→ What needs to be done:
Nothing but an exact copy of the listing should be given.

→ The data:
○ ○ ○ ○ ○ ○ ○
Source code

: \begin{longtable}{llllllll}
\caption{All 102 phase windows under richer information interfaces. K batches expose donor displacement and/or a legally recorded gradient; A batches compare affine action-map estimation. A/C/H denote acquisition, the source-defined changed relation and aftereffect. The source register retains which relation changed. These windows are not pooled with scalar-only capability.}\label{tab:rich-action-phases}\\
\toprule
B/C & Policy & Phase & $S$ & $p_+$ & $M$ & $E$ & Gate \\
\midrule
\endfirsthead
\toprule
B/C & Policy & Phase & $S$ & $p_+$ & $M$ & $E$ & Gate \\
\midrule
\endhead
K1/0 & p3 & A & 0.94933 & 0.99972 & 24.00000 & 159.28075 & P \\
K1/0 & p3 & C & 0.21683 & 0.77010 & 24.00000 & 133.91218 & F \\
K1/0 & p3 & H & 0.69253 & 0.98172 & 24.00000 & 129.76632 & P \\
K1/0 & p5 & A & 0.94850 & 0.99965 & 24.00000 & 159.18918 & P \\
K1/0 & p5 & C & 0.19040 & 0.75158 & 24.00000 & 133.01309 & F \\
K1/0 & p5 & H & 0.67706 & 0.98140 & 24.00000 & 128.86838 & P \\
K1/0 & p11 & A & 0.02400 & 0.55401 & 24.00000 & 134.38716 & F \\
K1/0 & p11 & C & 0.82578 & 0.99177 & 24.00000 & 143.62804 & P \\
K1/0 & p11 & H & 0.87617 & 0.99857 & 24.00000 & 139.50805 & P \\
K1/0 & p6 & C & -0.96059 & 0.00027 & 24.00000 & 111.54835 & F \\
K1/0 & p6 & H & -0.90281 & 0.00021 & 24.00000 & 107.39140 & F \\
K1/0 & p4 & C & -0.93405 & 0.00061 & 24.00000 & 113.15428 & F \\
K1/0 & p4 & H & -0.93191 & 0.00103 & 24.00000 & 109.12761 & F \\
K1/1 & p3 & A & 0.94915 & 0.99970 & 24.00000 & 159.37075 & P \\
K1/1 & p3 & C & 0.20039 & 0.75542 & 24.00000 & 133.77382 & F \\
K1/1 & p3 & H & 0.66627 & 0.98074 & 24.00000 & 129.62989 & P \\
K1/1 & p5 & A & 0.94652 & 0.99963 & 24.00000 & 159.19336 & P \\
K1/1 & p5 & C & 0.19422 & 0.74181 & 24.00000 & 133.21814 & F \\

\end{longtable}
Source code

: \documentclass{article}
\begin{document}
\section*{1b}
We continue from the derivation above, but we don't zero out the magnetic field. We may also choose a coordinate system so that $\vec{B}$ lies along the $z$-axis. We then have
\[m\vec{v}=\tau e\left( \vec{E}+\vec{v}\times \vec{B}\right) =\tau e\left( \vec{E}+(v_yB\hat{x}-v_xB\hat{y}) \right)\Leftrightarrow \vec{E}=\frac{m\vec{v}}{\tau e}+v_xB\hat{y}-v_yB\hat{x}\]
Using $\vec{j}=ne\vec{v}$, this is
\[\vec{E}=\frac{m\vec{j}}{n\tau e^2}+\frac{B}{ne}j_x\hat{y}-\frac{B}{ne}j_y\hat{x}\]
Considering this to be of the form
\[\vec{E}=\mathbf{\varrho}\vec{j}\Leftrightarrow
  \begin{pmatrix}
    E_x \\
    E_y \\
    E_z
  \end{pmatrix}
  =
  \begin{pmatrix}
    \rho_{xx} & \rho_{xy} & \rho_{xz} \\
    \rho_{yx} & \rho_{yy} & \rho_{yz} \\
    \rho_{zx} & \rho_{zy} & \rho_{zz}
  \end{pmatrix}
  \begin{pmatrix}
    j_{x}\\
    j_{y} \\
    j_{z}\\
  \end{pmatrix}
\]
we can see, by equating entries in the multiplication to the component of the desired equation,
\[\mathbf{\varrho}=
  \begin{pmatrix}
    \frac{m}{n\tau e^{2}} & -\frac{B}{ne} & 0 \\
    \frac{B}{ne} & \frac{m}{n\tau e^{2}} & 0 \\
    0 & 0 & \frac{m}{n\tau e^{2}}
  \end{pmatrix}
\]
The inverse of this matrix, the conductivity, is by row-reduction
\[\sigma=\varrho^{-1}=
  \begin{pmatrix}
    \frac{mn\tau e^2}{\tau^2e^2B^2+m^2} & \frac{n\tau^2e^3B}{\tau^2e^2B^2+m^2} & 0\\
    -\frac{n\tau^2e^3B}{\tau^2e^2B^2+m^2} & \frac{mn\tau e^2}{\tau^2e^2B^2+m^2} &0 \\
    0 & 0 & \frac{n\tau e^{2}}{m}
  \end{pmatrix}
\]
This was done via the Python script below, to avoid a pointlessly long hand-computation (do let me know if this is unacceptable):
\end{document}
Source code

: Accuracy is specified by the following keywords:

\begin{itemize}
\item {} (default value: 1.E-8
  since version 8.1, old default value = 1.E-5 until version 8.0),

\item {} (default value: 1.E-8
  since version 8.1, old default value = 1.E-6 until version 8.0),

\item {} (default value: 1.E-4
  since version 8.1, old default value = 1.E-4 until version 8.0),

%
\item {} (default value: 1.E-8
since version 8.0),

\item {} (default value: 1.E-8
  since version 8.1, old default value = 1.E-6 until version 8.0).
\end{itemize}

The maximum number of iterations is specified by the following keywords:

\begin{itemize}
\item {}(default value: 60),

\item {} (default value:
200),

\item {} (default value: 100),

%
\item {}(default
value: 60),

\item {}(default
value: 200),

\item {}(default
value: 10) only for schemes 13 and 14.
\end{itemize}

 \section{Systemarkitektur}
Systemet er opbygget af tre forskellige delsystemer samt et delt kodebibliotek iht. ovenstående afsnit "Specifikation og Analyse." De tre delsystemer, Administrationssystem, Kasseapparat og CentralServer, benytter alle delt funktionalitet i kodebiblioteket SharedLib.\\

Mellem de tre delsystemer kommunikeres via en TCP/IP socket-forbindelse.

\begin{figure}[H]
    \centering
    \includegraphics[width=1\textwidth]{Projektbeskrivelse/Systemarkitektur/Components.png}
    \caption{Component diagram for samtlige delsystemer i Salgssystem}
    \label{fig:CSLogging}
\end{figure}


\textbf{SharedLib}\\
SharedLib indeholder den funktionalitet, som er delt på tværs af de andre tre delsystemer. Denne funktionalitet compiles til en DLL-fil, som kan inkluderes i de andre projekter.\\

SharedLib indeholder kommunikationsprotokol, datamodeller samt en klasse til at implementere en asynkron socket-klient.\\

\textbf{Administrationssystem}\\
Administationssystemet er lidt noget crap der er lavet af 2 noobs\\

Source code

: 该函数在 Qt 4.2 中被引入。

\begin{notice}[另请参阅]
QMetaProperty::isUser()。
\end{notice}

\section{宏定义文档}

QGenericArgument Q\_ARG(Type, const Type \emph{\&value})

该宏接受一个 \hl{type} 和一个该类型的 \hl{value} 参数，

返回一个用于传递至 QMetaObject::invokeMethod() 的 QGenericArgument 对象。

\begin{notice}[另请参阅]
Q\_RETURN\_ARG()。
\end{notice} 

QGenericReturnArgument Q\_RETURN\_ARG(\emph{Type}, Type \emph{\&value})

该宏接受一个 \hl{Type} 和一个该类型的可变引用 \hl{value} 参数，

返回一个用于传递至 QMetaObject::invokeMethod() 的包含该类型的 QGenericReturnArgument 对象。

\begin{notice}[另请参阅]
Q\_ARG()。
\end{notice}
○ ○ ○ ○ ○ ○ ○
→ Response box:
Source code

: \begin{longtable}{llllllll}
\caption{All 102 phase windows under richer information interfaces. K batches expose donor displacement and/or a legally recorded gradient; A batches compare affine action-map estimation. A/C/H denote acquisition, the source-defined changed relation and aftereffect. The source register retains which relation changed. These windows are not pooled with scalar-only capability.}\label{tab:rich-action-phases}\\
\toprule
B/C & Policy & Phase & $S$ & $p_+$ & $M$ & $E$ & Gate \\
\midrule
\endfirsthead
\toprule
B/C & Policy & Phase & $S$ & $p_+$ & $M$ & $E$ & Gate \\
\midrule
\endhead
K1/0 & p3 & A & 0.94933 & 0.99972 & 24.00000 & 159.28075 & P \\
K1/0 & p3 & C & 0.21683 & 0.77010 & 24.00000 & 133.91218 & F \\
K1/0 & p3 & H & 0.69253 & 0.98172 & 24.00000 & 129.76632 & P \\
K1/0 & p5 & A & 0.94850 & 0.99965 & 24.00000 & 159.18918 & P \\
K1/0 & p5 & C & 0.19040 & 0.75158 & 24.00000 & 133.01309 & F \\
K1/0 & p5 & H & 0.67706 & 0.98140 & 24.00000 & 128.86838 & P \\
K1/0 & p11 & A & 0.02400 & 0.55401 & 24.00000 & 134.38716 & F \\
K1/0 & p11 & C & 0.82578 & 0.99177 & 24.00000 & 143.62804 & P \\
K1/0 & p11 & H & 0.87617 & 0.99857 & 24.00000 & 139.50805 & P \\
K1/0 & p6 & C & -0.96059 & 0.00027 & 24.00000 & 111.54835 & F \\
K1/0 & p6 & H & -0.90281 & 0.00021 & 24.00000 & 107.39140 & F \\
K1/0 & p4 & C & -0.93405 & 0.00061 & 24.00000 & 113.15428 & F \\
K1/0 & p4 & H & -0.93191 & 0.00103 & 24.00000 & 109.12761 & F \\
K1/1 & p3 & A & 0.94915 & 0.99970 & 24.00000 & 159.37075 & P \\
K1/1 & p3 & C & 0.20039 & 0.75542 & 24.00000 & 133.77382 & F \\
K1/1 & p3 & H & 0.66627 & 0.98074 & 24.00000 & 129.62989 & P \\
K1/1 & p5 & A & 0.94652 & 0.99963 & 24.00000 & 159.19336 & P \\
K1/1 & p5 & C & 0.19422 & 0.74181 & 24.00000 & 133.21814 & F \\

\end{longtable}
Source code

: \documentclass{article}
\begin{document}
\section*{1b}
We continue from the derivation above, but we don't zero out the magnetic field. We may also choose a coordinate system so that $\vec{B}$ lies along the $z$-axis. We then have
\[m\vec{v}=\tau e\left( \vec{E}+\vec{v}\times \vec{B}\right) =\tau e\left( \vec{E}+(v_yB\hat{x}-v_xB\hat{y}) \right)\Leftrightarrow \vec{E}=\frac{m\vec{v}}{\tau e}+v_xB\hat{y}-v_yB\hat{x}\]
Using $\vec{j}=ne\vec{v}$, this is
\[\vec{E}=\frac{m\vec{j}}{n\tau e^2}+\frac{B}{ne}j_x\hat{y}-\frac{B}{ne}j_y\hat{x}\]
Considering this to be of the form
\[\vec{E}=\mathbf{\varrho}\vec{j}\Leftrightarrow
  \begin{pmatrix}
    E_x \\
    E_y \\
    E_z
  \end{pmatrix}
  =
  \begin{pmatrix}
    \rho_{xx} & \rho_{xy} & \rho_{xz} \\
    \rho_{yx} & \rho_{yy} & \rho_{yz} \\
    \rho_{zx} & \rho_{zy} & \rho_{zz}
  \end{pmatrix}
  \begin{pmatrix}
    j_{x}\\
    j_{y} \\
    j_{z}\\
  \end{pmatrix}
\]
we can see, by equating entries in the multiplication to the component of the desired equation,
\[\mathbf{\varrho}=
  \begin{pmatrix}
    \frac{m}{n\tau e^{2}} & -\frac{B}{ne} & 0 \\
    \frac{B}{ne} & \frac{m}{n\tau e^{2}} & 0 \\
    0 & 0 & \frac{m}{n\tau e^{2}}
  \end{pmatrix}
\]
The inverse of this matrix, the conductivity, is by row-reduction
\[\sigma=\varrho^{-1}=
  \begin{pmatrix}
    \frac{mn\tau e^2}{\tau^2e^2B^2+m^2} & \frac{n\tau^2e^3B}{\tau^2e^2B^2+m^2} & 0\\
    -\frac{n\tau^2e^3B}{\tau^2e^2B^2+m^2} & \frac{mn\tau e^2}{\tau^2e^2B^2+m^2} &0 \\
    0 & 0 & \frac{n\tau e^{2}}{m}
  \end{pmatrix}
\]
This was done via the Python script below, to avoid a pointlessly long hand-computation (do let me know if this is unacceptable):
\end{document}
Source code

: Accuracy is specified by the following keywords:

\begin{itemize}
\item {} (default value: 1.E-8
  since version 8.1, old default value = 1.E-5 until version 8.0),

\item {} (default value: 1.E-8
  since version 8.1, old default value = 1.E-6 until version 8.0),

\item {} (default value: 1.E-4
  since version 8.1, old default value = 1.E-4 until version 8.0),

%
\item {} (default value: 1.E-8
since version 8.0),

\item {} (default value: 1.E-8
  since version 8.1, old default value = 1.E-6 until version 8.0).
\end{itemize}

The maximum number of iterations is specified by the following keywords:

\begin{itemize}
\item {}(default value: 60),

\item {} (default value:
200),

\item {} (default value: 100),

%
\item {}(default
value: 60),

\item {}(default
value: 200),

\item {}(default
value: 10) only for schemes 13 and 14.
\end{itemize}

 \section{Systemarkitektur}
Systemet er opbygget af tre forskellige delsystemer samt et delt kodebibliotek iht. ovenstående afsnit "Specifikation og Analyse." De tre delsystemer, Administrationssystem, Kasseapparat og CentralServer, benytter alle delt funktionalitet i kodebiblioteket SharedLib.\\

Mellem de tre delsystemer kommunikeres via en TCP/IP socket-forbindelse.

\begin{figure}[H]
    \centering
    \includegraphics[width=1\textwidth]{Projektbeskrivelse/Systemarkitektur/Components.png}
    \caption{Component diagram for samtlige delsystemer i Salgssystem}
    \label{fig:CSLogging}
\end{figure}


\textbf{SharedLib}\\
SharedLib indeholder den funktionalitet, som er delt på tværs af de andre tre delsystemer. Denne funktionalitet compiles til en DLL-fil, som kan inkluderes i de andre projekter.\\

SharedLib indeholder kommunikationsprotokol, datamodeller samt en klasse til at implementere en asynkron socket-klient.\\

\textbf{Administrationssystem}\\
Administationssystemet er lidt noget crap der er lavet af 2 noobs\\

Source code

: 该函数在 Qt 4.2 中被引入。

\begin{notice}[另请参阅]
QMetaProperty::isUser()。
\end{notice}

\section{宏定义文档}

QGenericArgument Q\_ARG(Type, const Type \emph{\&value})

该宏接受一个 \hl{type} 和一个该类型的 \hl{value} 参数，

返回一个用于传递至 QMetaObject::invokeMethod() 的 QGenericArgument 对象。

\begin{notice}[另请参阅]
Q\_RETURN\_ARG()。
\end{notice} 

QGenericReturnArgument Q\_RETURN\_ARG(\emph{Type}, Type \emph{\&value})

该宏接受一个 \hl{Type} 和一个该类型的可变引用 \hl{value} 参数，

返回一个用于传递至 QMetaObject::invokeMethod() 的包含该类型的 QGenericReturnArgument 对象。

\begin{notice}[另请参阅]
Q\_ARG()。
\end{notice}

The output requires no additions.